LOAD [ INTO ] TABLE [ owner ].table-name
... ( load-specification [, ...] )
... FROM { 'filename-string' | filename-variable } [, ...]
... [ CHECK CONSTRAINTS { ON | OFF } ]
... [ DEFAULTS { ON | OFF } ]
... QUOTES OFF
... ESCAPES OFF
... [ FORMAT { 'ascii' | 'binary' } ]
... [ DELIMITED BY 'string' ]
... [ STRIP { ON | OFF } ]
... [ WITH CHECKPOINT { ON | OFF } ]
... [ { BLOCK FACTOR number | BLOCK SIZE number } ]
... [ BYTE ORDER { NATIVE | HIGH | LOW } ]
... [ LIMIT number-of-rows ]
... [ NOTIFY number-of-rows ]
... [ ON FILE ERROR { ROLLBACK | FINISH | CONTINUE} ]
... [ PREVIEW { ON | OFF } ]
... [ ROW DELIMITED BY 'delimiter-string' ]
... [ SKIP number-of-rows ]
... [ WORD SKIP  number ]
... [ START ROW ID number ]
... [ UNLOAD FORMAT ]
... [ IGNORE CONSTRAINT constrainttype [, ...] ]
... [ MESSAGE LOGstringROW LOGstring’ [ ONLY LOG logwhat [, ...] ]
... [ LOG DELIMITED BYstring’ ]

Parameters

load-specification:

{ column-name [ column-spec ] | FILLER ( filler-type ) }

column-spec:

{ ASCII ( input-width ) | BINARY [ WITH NULL BYTE ] | PREFIX { 1 | 2 | 4 } | 'delimiter-string' | DATE ( input-date-format ) | DATETIME ( input-datetime-format ) } [ NULL ( { BLANKS | ZEROS | 'literal', ... } ) ]

filler-type:

{ input-width | PREFIX { 1 | 2 | 4 } | 'delimiter-string' }

constrainttype:

{ CHECK integer | UNIQUE integer | NULL integer | FOREIGN KEY integer | DATA VALUE integer | ALL integer }

logwhat:

{ CHECK | ALL | NULL | UNIQUE | DATA VALUE | FOREIGN KEY | WORD }

Examples

Example 1

LOAD TABLE product
( id   ASCII(6),
FILLER(1),
name   ASCII(15),
FILLER(1),
description   '\x09',
size   ASCII(2),
FILLER(1),
color   '\x09',
quantity   PREFIX 2,
unit_price   PREFIX 2,
FILLER(2) )
FROM 'C:\\mydata\\source1.dmp'
QUOTES OFF
ESCAPES OFF
BYTE ORDER LOW
NOTIFY 1000

Example 2

LOAD TABLE product_new
( id,
name,
description,
size,
color   '\x09'   NULL( 'null', 'none', 'na' ),
quantity   PREFIX 2,
unit_price   PREFIX 2 )
FROM '/s1/mydata/source2.dump', '/s1/mydata/source3.dump'
QUOTES OFF
ESCAPES OFF
BLOCKSIZE 100000
FORMAT ascii
DELIMITED BY '\x09'
ON FILE ERROR CONTINUE
ROW DELIMITED BY '\n'

Example 3

load table PTAB1(
       ck1         ','  null ('NULL') ,
       ck3fk2c2      ','  null ('NULL') ,
       ck4         ','  null ('NULL') ,
       ck5         ','  null ('NULL') ,
       ck6c1        ','  null ('NULL') ,
       ck6c2        ','  null ('NULL') ,
       rid         ','  null ('NULL')  )
FROM 'ri_index_selfRI.inp'
       row delimited by '\n'
       LIMIT 14   SKIP 10
       IGNORE CONSTRAINT UNIQUE 2, FOREIGN KEY 8
       word skip 10 quotes off escapes off strip
       off

Usage

The LOAD TABLE statement allows efficient mass insertion into a database table from a file with ASCII or binary data.

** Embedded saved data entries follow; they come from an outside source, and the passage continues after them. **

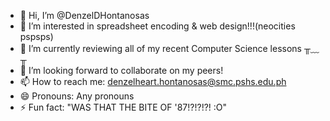 - 👋 Hi, I’m @DenzelDHontanosas
- 👀 I’m interested in spreadsheet encoding & web design!!!(neocities pspsps)
- 🌱 I’m currently reviewing all of my recent Computer Science lessons ╥﹏╥
- 💞️ I’m looking forward to collaborate on my peers!
- 📫 How to reach me: denzelheart.hontanosas@smc.pshs.edu.ph
- 😄 Pronouns: Any pronouns
- ⚡ Fun fact: "WAS THAT THE BITE OF '87!?!?!?! :O"

<!---
DenzelDHontanosas/DenzelDHontanosas is a ✨ special ✨ repository because its `README.md` (this file) appears on your GitHub profile.
You can click the Preview link to take a look at your changes.
--->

The LOAD TABLE options also let you control load behavior when integrity constraints are violated and to log information about the violations.

If WITH CHECKPOINT ON is not specified, the file used for loading must be retained in case recovery is required. If WITH CHECKPOINT ON is specified, a checkpoint is carried out after loading, and recovery is guaranteed even if the data file is then removed from the system.

You can use LOAD TABLE on a temporary table, but the temporary table must have been declared with ON COMMIT PRESERVE ROWS, or the next COMMIT removes the rows you have loaded.

You can also specify more than one file to load data. In the FROM clause, you specify each filename-string separated by commas. However, Sybase IQ cannot guarantee that all the data can be loaded because of memory constraints. If memory allocation fails, the entire load transaction is rolled back. The files are read one at a time, and they are processed in a left-to-right order as specified in the FROM clause. Any SKIP or LIMIT value only applies in the beginning of the load, not for each file.

NoteWhen loading a multiplex database, use absolute (fully qualified) paths in all file names. Do not use relative path names.

Sybase IQ supports loading from both ASCII and binary data, and it supports both fixed- and variable-length formats. To handle all of these formats, you must supply a load-specification to tell Sybase IQ what kind of data to expect from each “column” or field in the source file. The column-spec lets you define the following formats:

Sybase IQ has built-in load optimizations for common date, time, and datetime formats. If your data to be loaded matches one of these formats, you can significantly decrease load time by using the appropriate format. For a list of these formats, and details about optimizing performance when loading date and datetime data, see Chapter 7, “Moving Data In and Out of Databases” in the Sybase IQ System Administration Guide.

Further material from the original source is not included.